Research by the University of Chicago provides scientists looking at single molecules or into deep space a more accurate way to analyze imaging data captured by microscopes, telescopes, and other devices. The method, known as single-pixel interior filling function (SPIFF), detects and corrects systematic errors in data and image analysis used in many areas of science and engineering.
Various imaging devices are used to learn about objects on scales ranging from the very small (nanometers) to the very large (astrophysical scales). This often includes tracking the movement of such objects to learn about their behavior and properties.

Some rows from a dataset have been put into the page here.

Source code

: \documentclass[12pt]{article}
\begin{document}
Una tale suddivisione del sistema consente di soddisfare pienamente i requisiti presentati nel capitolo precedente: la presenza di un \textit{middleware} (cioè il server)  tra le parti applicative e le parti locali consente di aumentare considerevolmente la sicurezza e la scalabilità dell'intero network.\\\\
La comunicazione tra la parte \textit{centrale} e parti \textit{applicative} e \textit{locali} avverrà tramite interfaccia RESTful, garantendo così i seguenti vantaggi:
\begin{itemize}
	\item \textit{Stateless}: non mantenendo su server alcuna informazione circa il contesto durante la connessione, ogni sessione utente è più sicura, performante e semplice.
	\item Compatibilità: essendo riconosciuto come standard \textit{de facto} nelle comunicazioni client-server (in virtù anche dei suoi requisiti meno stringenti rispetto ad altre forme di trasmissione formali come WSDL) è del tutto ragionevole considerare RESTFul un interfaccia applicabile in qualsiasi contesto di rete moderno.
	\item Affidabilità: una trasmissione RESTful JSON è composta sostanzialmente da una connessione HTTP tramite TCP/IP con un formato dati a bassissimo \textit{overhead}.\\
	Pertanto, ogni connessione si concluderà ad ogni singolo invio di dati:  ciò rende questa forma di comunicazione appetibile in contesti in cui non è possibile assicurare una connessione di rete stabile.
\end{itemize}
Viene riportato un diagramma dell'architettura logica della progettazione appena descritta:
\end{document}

Many imaging systems and image-based detectors consist of pixels, such as with a megapixel cellphone. Particle tracking allows researchers to determine the position of an object down to a single pixel, and even explore sub-pixel localization to better than one-tenth of a pixel accuracy. With an optical microscope's resolution of about 250 nanometers, and an effective pixel size of about 80 nanometers, particle tracking allows researchers to locate the center or location of an object to within a few nanometers, provided enough photons are measured.
Such sub-pixel resolution depends on algorithms to estimate the position of objects and their trajectories. Using these algorithms often results in errors of precision and accuracy due to factors such as nearby or overlapping objects in the image and background noise. SPIFF can correct the errors with little added computational costs.
Sub-pixel data analysis can be biased by subtle features of the image-formation process, and these biases can shift a trajectory's apparent position by as much as half a pixel relative to its true position. For sensitive measurements of delicate physical processes, that shift is unacceptable. The SPIFF method detects and corrects biases in the outputs of particle-tracking experiments.
The SPIFF approach is based on the histogram of estimated positions within pixels. The deviation of the SPIFF from a uniform distribution is used to test the veracity of tracking analyses from different algorithms. Unbiased SPIFFs correspond to uniform pixel filling, whereas biased ones exhibit pixel locking, in which the estimated particle positions concentrate toward the centers of pixels. Although pixel locking is a well-known phenomenon, SPIFF goes beyond that to correct errors. SPIFF aggregates statistical information from many single-particle images and localizations that are gathered over time or across an ensemble, and this information augments the single-particle data.
SPIFF was applied to experimental data on solids (i.e., colloidal spheres) suspended in a liquid, but the researchers have now applied the method to many other datasets, including nanoscale features of cells (e.g. vesicles), metallic nanoparticles, and even single molecules. The SPIFF method is applicable to all tracking algorithms, and could help determine and correct errors in star-tracking data.